Man Stuck in the 1980s Still Clings to C4 Corvette Superiority

Gary Miller, 58, standing before the majestic, open maw of his 1984 Corvette’s clamshell hood (“The greatest hood in history, it’s basically a fighter jet canopy,” he notes), is ready to set the record straight. Despite the fact that it is 2026 and his neighbors drive electric pods, Miller insists his fiberglass wedge is the pinnacle of human achievement because it pulled 1.0g on a skidpad forty-two years ago.
“You think a ‘Porsh’ could do that in the 80s? No chance,” Miller scoffed, wiping grease onto a t-shirt that says I Don’t Snore, I Dream I’m a V8. “That’s why they created the Corvette Challenge series.

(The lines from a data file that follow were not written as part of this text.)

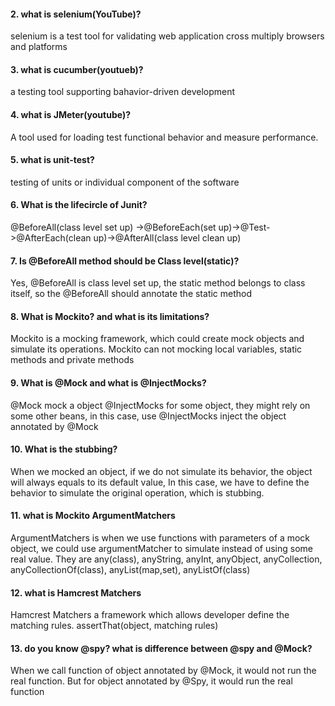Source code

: #### 2.  what is selenium(YouTube)?
selenium is a test tool for validating web application cross multiply browsers and platforms
#### 3.  what is cucumber(youtueb)?
a testing tool supporting bahavior-driven development
#### 4.  what is JMeter(youtube)?
A tool used for loading test functional behavior and measure performance.
#### 5.  what is unit-test?
testing of units or individual component of the software 
#### 6.  What is the lifecircle of Junit?
@BeforeAll(class level set up) ->@BeforeEach(set up)->@Test->@AfterEach(clean up)->@AfterAll(class level clean up)
#### 7. Is @BeforeAll method should be Class level(static)?
Yes, @BeforeAll is class level set up, the static method belongs to class itself, so the @BeforeAll should annotate the static method
#### 8.  What is Mockito? and what is its limitations?
Mockito is a mocking framework, which could create mock objects and simulate its operations.
Mockito can not mocking local variables, static methods and private methods
#### 9.  What is @Mock and what is @InjectMocks?
@Mock mock a object
@InjectMocks for some object, they might rely on some other beans, in this case,
use @InjectMocks inject the object annotated by @Mock
#### 10. What is the stubbing?
When we mocked an object, if we do not simulate its behavior, the object will always equals to its default value,
In this case, we have to define the behavior to simulate the original operation, which is stubbing.
#### 11. what is Mockito ArgumentMatchers
ArgumentMatchers is when we use functions with parameters of a mock object, we could use argumentMatcher to simulate instead of using some real value. 
They are any(class), anyString, anyInt, anyObject, anyCollection, anyCollectionOf(class), anyList(map,set), anyListOf(class)
#### 12. what is Hamcrest Matchers
Hamcrest Matchers a framework which allows developer define the matching rules.
assertThat(object, matching rules)
#### 13. do you know @spy? what is difference between @spy and @Mock?
When we call function of object annotated by @Mock, it would not run the real function.
But for object annotated by @Spy, it would run the real function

We were too fast. We were hurting feelings. The SCCA didn’t ban us because we were dangerous; they banned us because we were winning too hard.”
Miller’s dominance, however, is currently stationary. He claims the car is simply resting between apexes, casually tossing a crumpled service invoice onto the passenger seat. The invoice, titled Crossfire injection troubleshooting, is circled in angry red marker with the mechanic’s note: “Just do an LS1 swap already, Gary.”
“Pure jealousy,” Miller said, patting the plastic fender. “This Ceasefire Injection… sorry, Crossfire… is misunderstood genius. It’s too advanced for modern mechanics.”
When asked to demonstrate the vehicle’s legendary handling, Miller climbed over the formidable door sill—a maneuver that required two distinct groans—and turned the key. The dashboard, famous for its “Star Wars” aesthetic, flickered darkly. Miller squinted at his phone, where a half-typed search for C4 Corvette digital dash repair was clearly visible.
“It’s in ‘Stealth Mode,'” he corrected. “You don’t need to know how fast you’re going when you’re pulling 1.0g. You feel it in your soul. And in your lower back.”
As dusk fell, Miller attempted to flash his lights at a passing Tesla. The driver’s side light flipped up with a confident thwack, while the passenger side emitted a grinding scream, remaining firmly shut. Miller didn’t flinch.
“It’s winking,” Miller concluded, leaning in his jorts against the car and sliding slightly due to a coolant leak. “She knows she’s the king of the hill. The ‘Porsh’ guys just don’t get it.”